A constant challenge when working to the short casting development times required by our motorsport customers is making the tooling quick enough. In the foundry we need to change casting methodology, potentially several times, to achieve a sound casting which is free of shrinkage porosity. In addition to this, the short engine design and testing timescales that our customers work to requires us to change the component geometry during our casting development. Traditionally, both of these processes require modifying the tooling – another process that eats into our development time.
Bringing 3D sand core printing in-house has allowed us to produce cores of nearly any shape overnight. We use this cutting-edge technology to arrive at a truly robust casting method and adjust component geometry ahead of making the final tooling for production.
To increase the efficiency of this process even further, we have developed a unique, modular tooling approach which is a hard tool – 3D printed hybrid. Although the objectives from motorsport are often different depending on the team, we have found this approach gives us greater flexibility in prototype development for the wider automotive market.
One of the development loops which became greatly improved was the process of offsetting the geometry of water jacket cores to compensate for casting distortion. We were able to produce multiple cores with different off set with 3D core printing – enabling us to cast them and accurately measure the water jacket position with CT scanning faster than ever.
CT scanning has been elementary to the whole development process. Gaining an understanding of a casting’s integrity and geometric accuracy with the ability to examine non-destructively both the interior and exterior of the parts enables a detailed picture of how castings are behaving at every stage of the manufacturing process. This is essential to establishing the true characteristics of components and delivering excellent results to meet downsizing requirements.

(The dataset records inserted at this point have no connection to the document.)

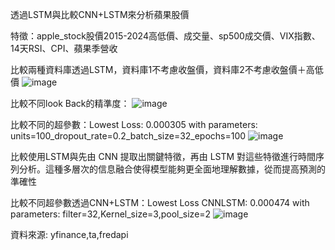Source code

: 透過LSTM與比較CNN+LSTM來分析蘋果股價

特徵：apple_stock股價2015-2024高低價、成交量、sp500成交價、VIX指數、14天RSI、CPI、蘋果季營收

比較兩種資料庫透過LSTM，資料庫1不考慮收盤價，資料庫2不考慮收盤價＋高低價
![image](https://github.com/user-attachments/assets/ffeae257-42cc-4ac5-98aa-fe210b9e9a77)

比較不同look Back的精準度：
![image](https://github.com/user-attachments/assets/10626163-0b91-4476-a554-826fa96b49ba)

比較不同的超參數：Lowest Loss: 0.000305 with parameters: units=100_dropout_rate=0.2_batch_size=32_epochs=100
![image](https://github.com/user-attachments/assets/07cfc50a-6574-442f-a5d6-88d51129b56c)

比較使用LSTM與先由 CNN 提取出關鍵特徵，再由 LSTM 對這些特徵進行時間序列分析。這種多層次的信息融合使得模型能夠更全面地理解數據，從而提高預測的準確性

比較不同超參數透過CNN+LSTM：Lowest Loss CNNLSTM: 0.000474 with parameters: filter=32,Kernel_size=3,pool_size=2
![image](https://github.com/user-attachments/assets/1262baa1-600e-4ed7-a5ce-bb00beb9d4db)



資料來源:
yfinance,ta,fredapi


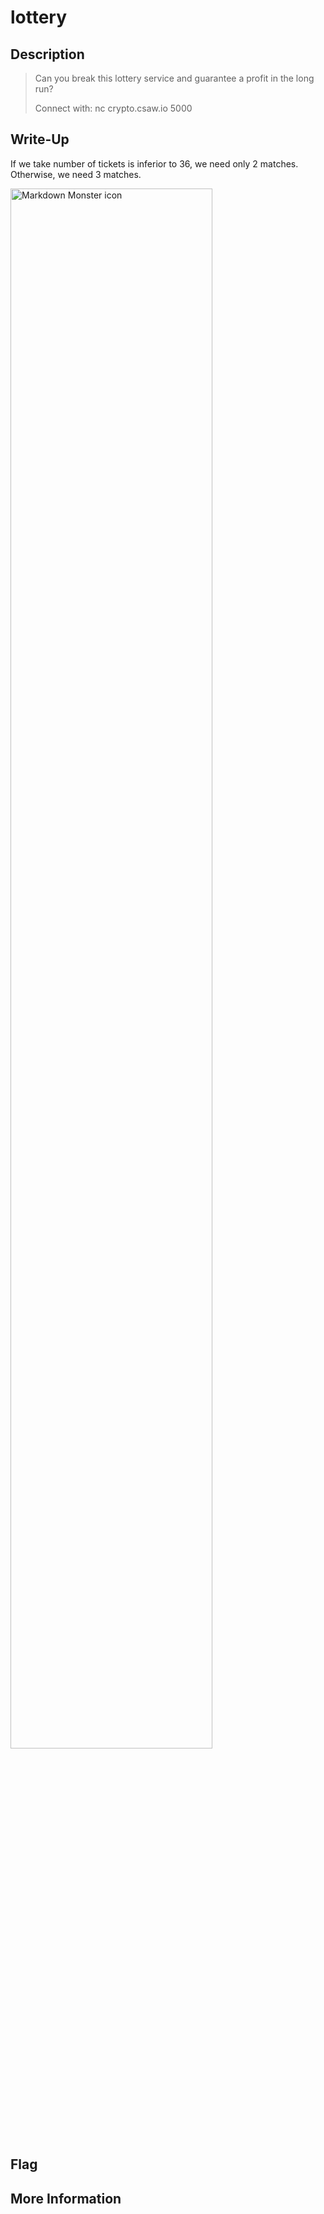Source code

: # lottery

## Description

> Can you break this lottery service and guarantee a profit in the long run?
>
> Connect with: nc crypto.csaw.io 5000

## Write-Up

If we take number of tickets is inferior to 36, we need only 2 matches. Otherwise, we need 3 matches.

<img src="./1.png"
     alt="Markdown Monster icon"
     style="
     width: 80%;
     diplay: box;"
/>


## Flag



## More Information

By embracing this innovation, as well as investing in material development and precise scanning technology to push capabilities to the limit, Grainger & Worrall has used changing regulations to encourage new and effective alternatives – not only to meet regulations but also progress engine possibilities.
Forming the future
As the season progresses, teams will gain huge insight into performance and overall effectiveness of the next-generation engine solutions. Today, these developments are helping to drive forward the future of Formula One, but it won’t be long before this specialist knowledge and progression will be put to good use by the wider automotive sector. 3D printing is great start, but as the world’s leading complete race engine casting provider, we see many more exciting challenges ahead. Developing technologies even further and driving forward the R&D of key components is key to meeting the ever-changing needs of the global automotive sector. This will not only help to meet regulation, but also push capabilities to the limit.